__ASSIGNMENT__. The answer must be every line from the entries below that contains "bigr".

[Stored data entries]

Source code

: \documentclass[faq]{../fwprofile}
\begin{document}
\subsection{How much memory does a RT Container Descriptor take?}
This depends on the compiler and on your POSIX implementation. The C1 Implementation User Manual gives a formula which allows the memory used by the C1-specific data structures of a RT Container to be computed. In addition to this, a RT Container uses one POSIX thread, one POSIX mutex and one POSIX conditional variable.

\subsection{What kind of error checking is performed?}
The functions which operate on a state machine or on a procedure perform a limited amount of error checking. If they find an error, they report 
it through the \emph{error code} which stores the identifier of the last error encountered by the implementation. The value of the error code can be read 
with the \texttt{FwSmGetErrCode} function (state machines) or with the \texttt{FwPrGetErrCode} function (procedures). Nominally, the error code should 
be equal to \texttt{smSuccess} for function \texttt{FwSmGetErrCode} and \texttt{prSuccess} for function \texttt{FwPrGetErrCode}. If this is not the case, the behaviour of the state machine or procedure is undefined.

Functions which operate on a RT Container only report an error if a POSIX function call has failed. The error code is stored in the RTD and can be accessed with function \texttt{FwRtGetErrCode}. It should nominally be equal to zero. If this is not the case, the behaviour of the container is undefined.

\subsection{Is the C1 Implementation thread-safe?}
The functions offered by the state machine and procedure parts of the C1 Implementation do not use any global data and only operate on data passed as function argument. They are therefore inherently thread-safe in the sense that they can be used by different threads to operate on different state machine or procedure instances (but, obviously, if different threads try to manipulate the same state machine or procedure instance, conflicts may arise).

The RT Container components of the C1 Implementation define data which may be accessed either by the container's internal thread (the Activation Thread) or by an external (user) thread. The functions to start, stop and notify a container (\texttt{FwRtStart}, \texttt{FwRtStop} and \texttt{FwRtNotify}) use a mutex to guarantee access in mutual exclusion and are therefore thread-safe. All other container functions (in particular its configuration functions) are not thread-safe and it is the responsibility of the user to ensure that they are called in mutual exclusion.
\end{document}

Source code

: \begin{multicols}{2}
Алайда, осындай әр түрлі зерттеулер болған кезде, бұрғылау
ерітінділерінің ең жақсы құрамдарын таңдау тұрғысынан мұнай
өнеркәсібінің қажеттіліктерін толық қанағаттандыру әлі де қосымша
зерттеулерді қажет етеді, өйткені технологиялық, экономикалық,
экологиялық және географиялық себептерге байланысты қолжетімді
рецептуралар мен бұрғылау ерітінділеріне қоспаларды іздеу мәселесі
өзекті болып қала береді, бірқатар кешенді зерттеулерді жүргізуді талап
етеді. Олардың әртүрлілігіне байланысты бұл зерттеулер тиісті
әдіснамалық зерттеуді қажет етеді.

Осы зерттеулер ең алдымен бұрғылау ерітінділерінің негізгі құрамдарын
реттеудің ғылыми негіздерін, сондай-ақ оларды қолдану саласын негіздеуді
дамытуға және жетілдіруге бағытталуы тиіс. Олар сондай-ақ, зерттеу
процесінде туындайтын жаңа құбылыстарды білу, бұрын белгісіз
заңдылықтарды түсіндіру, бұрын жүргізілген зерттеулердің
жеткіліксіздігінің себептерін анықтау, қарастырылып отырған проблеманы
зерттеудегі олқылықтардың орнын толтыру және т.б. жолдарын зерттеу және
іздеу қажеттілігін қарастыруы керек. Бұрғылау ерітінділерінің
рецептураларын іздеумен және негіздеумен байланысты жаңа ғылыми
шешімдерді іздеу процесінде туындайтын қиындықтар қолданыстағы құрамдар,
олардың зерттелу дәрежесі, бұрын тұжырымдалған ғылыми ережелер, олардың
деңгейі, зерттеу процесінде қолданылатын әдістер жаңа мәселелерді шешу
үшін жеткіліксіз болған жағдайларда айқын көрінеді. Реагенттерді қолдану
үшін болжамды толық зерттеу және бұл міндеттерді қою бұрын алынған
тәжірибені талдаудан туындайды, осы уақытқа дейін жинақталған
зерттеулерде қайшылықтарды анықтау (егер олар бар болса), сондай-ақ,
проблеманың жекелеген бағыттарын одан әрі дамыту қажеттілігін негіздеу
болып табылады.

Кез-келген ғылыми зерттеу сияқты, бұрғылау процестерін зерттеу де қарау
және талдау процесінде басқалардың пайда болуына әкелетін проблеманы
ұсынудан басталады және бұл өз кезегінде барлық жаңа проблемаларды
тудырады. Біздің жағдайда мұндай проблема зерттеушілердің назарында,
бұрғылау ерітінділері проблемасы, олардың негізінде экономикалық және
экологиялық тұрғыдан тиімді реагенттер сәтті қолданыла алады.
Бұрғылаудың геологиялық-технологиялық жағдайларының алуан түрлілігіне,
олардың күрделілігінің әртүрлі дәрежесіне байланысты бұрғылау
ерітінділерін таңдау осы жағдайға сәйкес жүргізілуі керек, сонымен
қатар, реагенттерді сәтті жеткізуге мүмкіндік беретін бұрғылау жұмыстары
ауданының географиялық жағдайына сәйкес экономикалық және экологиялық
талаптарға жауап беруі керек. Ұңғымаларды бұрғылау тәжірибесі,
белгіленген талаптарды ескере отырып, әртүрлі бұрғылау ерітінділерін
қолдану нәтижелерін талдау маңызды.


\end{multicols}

...

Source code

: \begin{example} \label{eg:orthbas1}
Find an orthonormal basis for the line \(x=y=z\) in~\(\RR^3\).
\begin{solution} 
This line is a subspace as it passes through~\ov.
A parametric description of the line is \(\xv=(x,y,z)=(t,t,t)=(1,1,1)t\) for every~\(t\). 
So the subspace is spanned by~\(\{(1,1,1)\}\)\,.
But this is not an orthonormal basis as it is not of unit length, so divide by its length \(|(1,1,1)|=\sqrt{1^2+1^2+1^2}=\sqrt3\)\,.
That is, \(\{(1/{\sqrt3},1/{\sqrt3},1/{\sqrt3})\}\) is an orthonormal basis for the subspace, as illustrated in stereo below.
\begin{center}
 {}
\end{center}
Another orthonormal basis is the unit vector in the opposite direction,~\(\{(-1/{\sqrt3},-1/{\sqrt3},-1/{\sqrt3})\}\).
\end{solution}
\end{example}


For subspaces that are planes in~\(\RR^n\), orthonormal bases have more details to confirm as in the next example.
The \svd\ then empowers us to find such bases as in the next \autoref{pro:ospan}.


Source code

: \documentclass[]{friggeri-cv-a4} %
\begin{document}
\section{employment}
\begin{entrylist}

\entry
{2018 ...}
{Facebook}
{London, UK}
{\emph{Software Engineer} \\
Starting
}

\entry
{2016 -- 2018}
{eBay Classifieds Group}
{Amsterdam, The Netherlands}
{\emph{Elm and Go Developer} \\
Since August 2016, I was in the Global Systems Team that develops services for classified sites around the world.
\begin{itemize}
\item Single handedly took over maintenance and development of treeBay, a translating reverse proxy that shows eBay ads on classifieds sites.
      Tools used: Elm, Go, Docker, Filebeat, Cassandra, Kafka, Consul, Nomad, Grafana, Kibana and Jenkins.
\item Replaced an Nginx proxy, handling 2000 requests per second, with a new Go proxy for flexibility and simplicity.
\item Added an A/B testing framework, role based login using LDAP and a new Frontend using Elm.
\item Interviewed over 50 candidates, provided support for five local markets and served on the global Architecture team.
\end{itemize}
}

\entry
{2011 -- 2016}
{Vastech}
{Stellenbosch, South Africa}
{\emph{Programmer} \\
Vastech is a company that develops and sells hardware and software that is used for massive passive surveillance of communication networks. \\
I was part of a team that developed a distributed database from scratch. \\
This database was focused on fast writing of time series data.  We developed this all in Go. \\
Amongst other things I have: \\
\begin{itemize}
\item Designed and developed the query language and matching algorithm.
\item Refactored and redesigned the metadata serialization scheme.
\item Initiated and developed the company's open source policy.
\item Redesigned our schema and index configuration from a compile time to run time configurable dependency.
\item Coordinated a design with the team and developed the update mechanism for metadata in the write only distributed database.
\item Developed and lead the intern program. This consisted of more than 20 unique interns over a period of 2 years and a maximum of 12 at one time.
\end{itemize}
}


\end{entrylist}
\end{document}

...

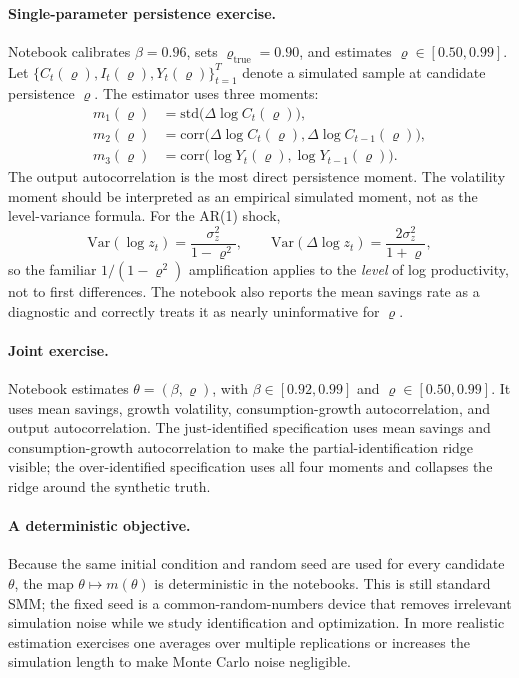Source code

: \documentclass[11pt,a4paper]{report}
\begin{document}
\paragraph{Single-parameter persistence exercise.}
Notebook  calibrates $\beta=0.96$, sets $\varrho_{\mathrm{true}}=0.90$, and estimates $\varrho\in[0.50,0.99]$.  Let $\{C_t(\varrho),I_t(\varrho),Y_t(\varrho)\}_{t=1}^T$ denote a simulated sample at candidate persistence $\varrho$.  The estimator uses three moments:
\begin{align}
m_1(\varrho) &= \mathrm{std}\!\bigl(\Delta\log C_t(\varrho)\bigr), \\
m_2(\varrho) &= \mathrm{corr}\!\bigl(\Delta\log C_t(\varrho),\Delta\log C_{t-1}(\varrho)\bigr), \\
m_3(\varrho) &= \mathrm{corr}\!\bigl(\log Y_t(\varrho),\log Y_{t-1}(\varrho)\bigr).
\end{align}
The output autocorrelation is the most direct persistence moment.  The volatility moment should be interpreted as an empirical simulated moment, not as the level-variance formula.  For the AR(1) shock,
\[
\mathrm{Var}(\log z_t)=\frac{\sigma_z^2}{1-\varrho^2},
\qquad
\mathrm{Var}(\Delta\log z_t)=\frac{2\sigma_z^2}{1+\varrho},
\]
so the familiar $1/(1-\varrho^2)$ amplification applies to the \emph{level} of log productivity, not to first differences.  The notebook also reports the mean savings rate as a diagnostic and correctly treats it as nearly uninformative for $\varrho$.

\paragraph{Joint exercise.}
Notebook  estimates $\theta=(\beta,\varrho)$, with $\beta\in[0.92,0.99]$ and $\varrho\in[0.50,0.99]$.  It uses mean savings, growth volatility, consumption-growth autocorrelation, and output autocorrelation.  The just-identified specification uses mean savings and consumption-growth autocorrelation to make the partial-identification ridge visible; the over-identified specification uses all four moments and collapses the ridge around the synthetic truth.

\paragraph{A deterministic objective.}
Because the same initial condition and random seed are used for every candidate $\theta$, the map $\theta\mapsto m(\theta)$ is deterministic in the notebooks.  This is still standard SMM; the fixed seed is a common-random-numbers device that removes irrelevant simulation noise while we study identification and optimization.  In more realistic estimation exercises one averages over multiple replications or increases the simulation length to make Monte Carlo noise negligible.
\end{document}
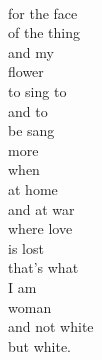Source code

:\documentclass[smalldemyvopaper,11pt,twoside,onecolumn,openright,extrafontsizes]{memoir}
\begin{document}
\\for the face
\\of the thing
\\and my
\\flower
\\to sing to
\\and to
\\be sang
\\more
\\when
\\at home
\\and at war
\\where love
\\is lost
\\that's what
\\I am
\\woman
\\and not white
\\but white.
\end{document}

__TASK OUTPUT__.
m_1(\varrho) &= \mathrm{std}\!\bigl(\Delta\log C_t(\varrho)\bigr), \\
m_2(\varrho) &= \mathrm{corr}\!\bigl(\Delta\log C_t(\varrho),\Delta\log C_{t-1}(\varrho)\bigr), \\
m_3(\varrho) &= \mathrm{corr}\!\bigl(\log Y_t(\varrho),\log Y_{t-1}(\varrho)\bigr).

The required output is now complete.